В течение первых нескольких лет в Америке он составлял планы перевоза Марины с сыном на Запад. Но, насколько мне известно, совместного домика в этих планах не было. Были яркие, но практически трудно осуществимые мечты поселить их в Европе. Лучше всего в Голландии. Ведь Марина по бабушке Эндховен. И в Ленинграде жила недалеко от Новой Голландии.

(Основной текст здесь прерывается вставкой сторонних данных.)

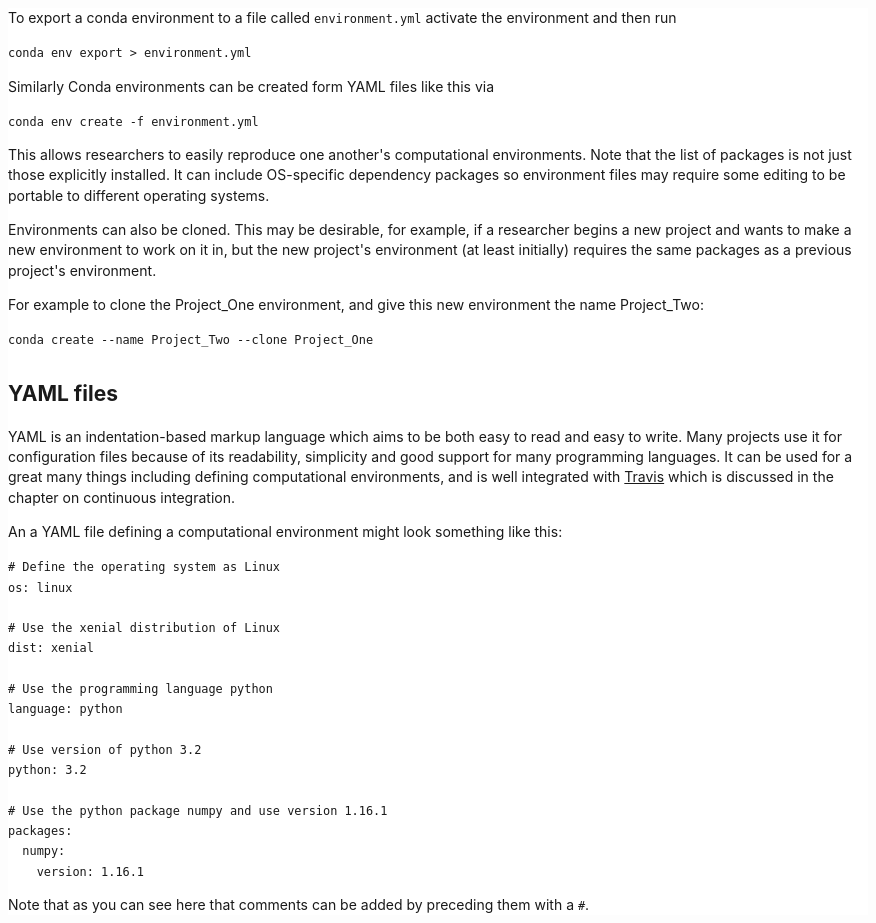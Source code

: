 To export a conda environment to a file called `environment.yml` activate the environment and then run
```
conda env export > environment.yml
```

Similarly Conda environments can be created form YAML files like this via
```
conda env create -f environment.yml
```

This allows researchers to easily reproduce one another's computational environments. Note that the list of packages is not just those explicitly installed. It can include OS-specific dependency packages so environment files may require some editing to be portable to different operating systems.

Environments can also be cloned. This may be desirable, for example, if a researcher begins a new project and wants to make a new environment to work on it in, but the new project's environment (at least initially) requires the same packages as a previous project's environment.

For example to clone the Project_One environment, and give this new environment the name Project_Two:
```
conda create --name Project_Two --clone Project_One
```

<a name="YAML_files"></a>
## YAML files

YAML is an indentation-based markup language which aims to be both easy to read and easy to write. Many projects use it for configuration files because of its readability, simplicity and good support for many programming languages. It can be used for a great many things including defining computational environments, and is well integrated with [Travis](https://travis-ci.org/) which is discussed in the chapter on continuous integration.

An a YAML file defining a computational environment might look something like this:
```
# Define the operating system as Linux
os: linux

# Use the xenial distribution of Linux
dist: xenial

# Use the programming language python
language: python

# Use version of python 3.2
python: 3.2

# Use the python package numpy and use version 1.16.1
packages:
  numpy:
    version: 1.16.1
```
Note that as you can see here that comments can be added by preceding them with a `#`.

Какая была Марина на самом деле, я не знаю. Недавно Бобышев опубликовал свои «kiss-and-tell» воспоминания. В них Марина выглядит задержанной в развитии: молодая женщина ведет себя как школьница с припиздью. Говорит пошлости, пишет записочки секретным шифром, вообще выпендривается и, в соответствии с таким поведением, считает Бобышева лучшим поэтом. В отличие от Наймана Бобышев не лукав, не манипулирует прошлым, пишет как помнит. Другое дело, что помнит он все в вульгарно-романтическом освещении. Сцены его объяснений с Иосифом сильно смахивают на худшие страницы «Идиота». Взоры соперников сверкают. Оба взглядывают то на нож, то на топор. В заключение Дима бьется хотя и не в эпилептическом, но в истерическом припадке. Он, стало быть, Мышкин, а Иосиф – Рогожин. «Парфен! Не верю!» Марина в качестве Н.Ф. вместо пачки денег поджигает на даче портьеру. Нет ничего общего между подружкой Бобышева и М.Б. в лирике Бродского – космическим эросом, его altra ego, без которой сам он «пустой кружок». Более того, даже в трезвом постскриптуме к истории любви, «Дорогая, я вышел сегодня из дому поздно вечером…»,М.Б. у Бродского нормальная женщина («молода, весела, глумлива»), а не взбалмошная дуреха. «Чудовищно поглупела» она позднее, даже не тогда, когда «сошлась с инженером-химиком»[25], а еще позже. «Я курю в темноте и вдыхаю гнилье отлива». Между отливом, описанным в стихотворении, и тем космическим приливом любви, который нахлынул на 22-летнего Иосифа, прошло четверть века. По-русски стихотворение оставлено без названия, но в английском варианте он дал ему название, заимствованное у Малларме (он нередко пользовался чужими названиями), «Brise marine».
Любовь
Я ночевал в Нью-Йорке у Иосифа. Он был в отъезде. На рассвете меня разбудил телефон. Из трубки раздался жаркий шопот: «Ты что делаешь?» («What are you doing?»). Я глуповато ответил: «Sleeping» («Сплю»). То, что стало дальше происходить в трубке, меня сильно смутило, и я положил ее на место мягко, с бессмысленной деликатностью. Я рассказал Иосифу об этом, когда он вернулся, он похмыкал и перевел разговор на другую тему.